> _YOUR OBJECTIVE_:
Whenever a line of the material contains the string "documents", it should be copied.

> _INFORMATION PROVIDED_:
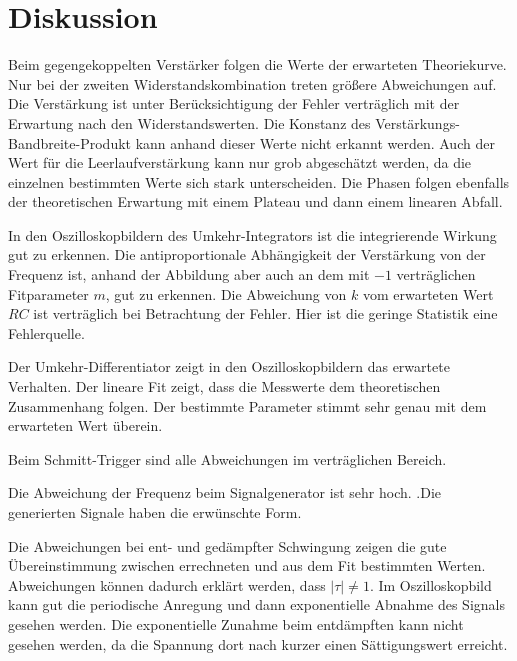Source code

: \section{Diskussion}
\label{sec:Diskussion}

Beim gegengekoppelten Verstärker folgen die Werte der erwarteten Theoriekurve. Nur bei der zweiten Widerstandskombination treten größere Abweichungen auf. Die Verstärkung ist unter Berücksichtigung der Fehler verträglich mit der Erwartung nach den Widerstandswerten. Die Konstanz des Verstärkungs-Bandbreite-Produkt kann anhand dieser Werte nicht erkannt werden. Auch der Wert für die Leerlaufverstärkung kann nur grob abgeschätzt werden, da die einzelnen bestimmten Werte sich stark unterscheiden. Die Phasen folgen ebenfalls der theoretischen Erwartung mit einem Plateau und dann einem linearen Abfall.

In den Oszilloskopbildern des Umkehr-Integrators ist die integrierende Wirkung gut zu erkennen. Die antiproportionale Abhängigkeit der Verstärkung von der Frequenz ist, anhand der Abbildung aber auch an dem mit $-1$ verträglichen Fitparameter $m$, gut zu erkennen. Die Abweichung von $k$ vom erwarteten Wert $RC$ ist verträglich bei Betrachtung der Fehler. Hier ist die geringe Statistik eine Fehlerquelle.

Der Umkehr-Differentiator zeigt in den Oszilloskopbildern das erwartete Verhalten. Der lineare Fit zeigt, dass die Messwerte dem theoretischen Zusammenhang folgen. Der bestimmte Parameter stimmt sehr genau mit dem erwarteten Wert überein.

Beim Schmitt-Trigger sind alle Abweichungen im verträglichen Bereich.

Die Abweichung der Frequenz beim Signalgenerator ist sehr hoch. .Die generierten Signale haben die erwünschte Form.

Die Abweichungen bei ent- und gedämpfter Schwingung zeigen die gute Übereinstimmung zwischen errechneten und aus dem Fit bestimmten Werten. Abweichungen können dadurch erklärt werden, dass $|\tau| \neq 1$. Im Oszilloskopbild kann gut die periodische Anregung und dann exponentielle Abnahme des Signals gesehen werden. Die exponentielle Zunahme beim entdämpften kann nicht gesehen werden, da die Spannung dort nach kurzer einen Sättigungswert erreicht.
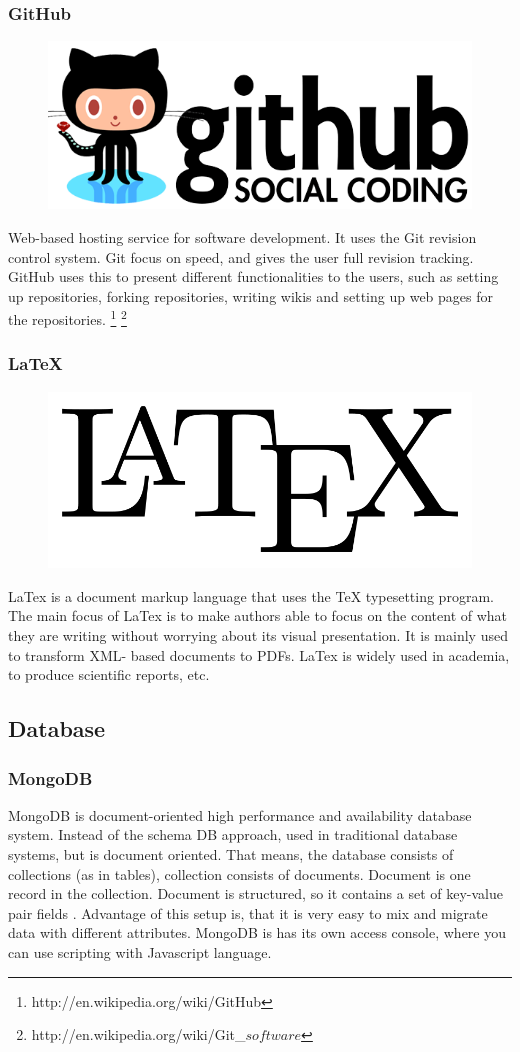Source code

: \subsubsection{GitHub}

\begin{figure}
\vspace{-30pt}
\centering
\includegraphics[width = .20\textwidth]{image/github-logo.png}
\end{figure}

Web-based hosting service for software development. It uses the Git revision control system. Git focus on speed, and gives the user full revision tracking. GitHub uses this to present different functionalities to the users, such as setting up repositories, forking repositories, writing wikis and setting up web pages for the repositories.
\footnote{http://en.wikipedia.org/wiki/GitHub}
\footnote{http://en.wikipedia.org/wiki/Git\_\(software\)}

\subsubsection{LaTeX}

\begin{figure}
\vspace{-30pt}
\centering
\includegraphics[width = .20\textwidth]{image/latex-logo.png}
\end{figure}

LaTex is a document markup language that uses the TeX typesetting program. The main focus of LaTex is to make authors able to focus on the content of what they are writing without worrying about its visual presentation. It is mainly used to transform XML- based documents to PDFs. LaTex is widely used in academia, to produce scientific reports, etc.

\subsection{Database}
\subsubsection*{MongoDB}
MongoDB is document-oriented high performance and availability database system. Instead of the schema DB approach, used in traditional database systems, but is document oriented. That means, the database consists of collections (as in tables), collection consists of documents. Document is one record in the collection. Document is structured, so it contains a set of key-value pair fields \cite{mongodb-intro}. Advantage of this setup is, that it is very easy to mix and migrate data with different attributes. MongoDB is has its own access console, where you can use scripting with Javascript language.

> _SOLUTION_:
LaTex is a document markup language that uses the TeX typesetting program. The main focus of LaTex is to make authors able to focus on the content of what they are writing without worrying about its visual presentation. It is mainly used to transform XML- based documents to PDFs. LaTex is widely used in academia, to produce scientific reports, etc.
MongoDB is document-oriented high performance and availability database system. Instead of the schema DB approach, used in traditional database systems, but is document oriented. That means, the database consists of collections (as in tables), collection consists of documents. Document is one record in the collection. Document is structured, so it contains a set of key-value pair fields \cite{mongodb-intro}. Advantage of this setup is, that it is very easy to mix and migrate data with different attributes. MongoDB is has its own access console, where you can use scripting with Javascript language.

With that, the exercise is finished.